>>
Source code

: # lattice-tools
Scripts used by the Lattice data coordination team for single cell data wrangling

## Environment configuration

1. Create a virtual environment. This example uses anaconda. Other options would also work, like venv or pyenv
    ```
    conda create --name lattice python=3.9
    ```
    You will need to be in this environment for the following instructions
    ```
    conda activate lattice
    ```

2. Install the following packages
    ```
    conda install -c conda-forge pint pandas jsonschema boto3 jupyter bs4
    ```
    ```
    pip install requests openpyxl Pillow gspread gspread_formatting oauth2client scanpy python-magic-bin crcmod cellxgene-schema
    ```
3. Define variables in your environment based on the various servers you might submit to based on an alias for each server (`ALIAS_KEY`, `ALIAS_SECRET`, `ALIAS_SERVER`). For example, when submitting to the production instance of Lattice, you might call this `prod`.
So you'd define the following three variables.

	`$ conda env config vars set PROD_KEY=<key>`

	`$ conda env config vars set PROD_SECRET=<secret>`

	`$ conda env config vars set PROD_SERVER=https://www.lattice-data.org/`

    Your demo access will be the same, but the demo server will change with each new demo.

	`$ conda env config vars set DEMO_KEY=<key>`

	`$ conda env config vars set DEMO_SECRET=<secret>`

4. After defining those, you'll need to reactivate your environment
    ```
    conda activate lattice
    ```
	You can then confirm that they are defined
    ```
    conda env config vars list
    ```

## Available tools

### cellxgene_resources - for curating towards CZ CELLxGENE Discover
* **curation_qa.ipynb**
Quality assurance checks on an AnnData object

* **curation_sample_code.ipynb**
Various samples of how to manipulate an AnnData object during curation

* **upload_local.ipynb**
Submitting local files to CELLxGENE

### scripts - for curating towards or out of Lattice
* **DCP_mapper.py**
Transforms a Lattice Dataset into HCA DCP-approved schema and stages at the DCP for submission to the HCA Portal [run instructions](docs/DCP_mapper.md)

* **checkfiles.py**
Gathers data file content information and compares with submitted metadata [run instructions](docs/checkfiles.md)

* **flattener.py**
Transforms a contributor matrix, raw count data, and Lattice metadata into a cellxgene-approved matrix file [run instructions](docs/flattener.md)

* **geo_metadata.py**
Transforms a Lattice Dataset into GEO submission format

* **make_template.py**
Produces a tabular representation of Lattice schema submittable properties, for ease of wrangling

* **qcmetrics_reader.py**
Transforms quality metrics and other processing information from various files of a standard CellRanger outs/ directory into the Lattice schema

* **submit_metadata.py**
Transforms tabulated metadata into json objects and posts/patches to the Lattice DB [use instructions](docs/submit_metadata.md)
<<
**Goal of the exercise:** Each line of the records with the word "will" in it is to be copied.

**Answer to the problem:**
    You will need to be in this environment for the following instructions
    Your demo access will be the same, but the demo server will change with each new demo.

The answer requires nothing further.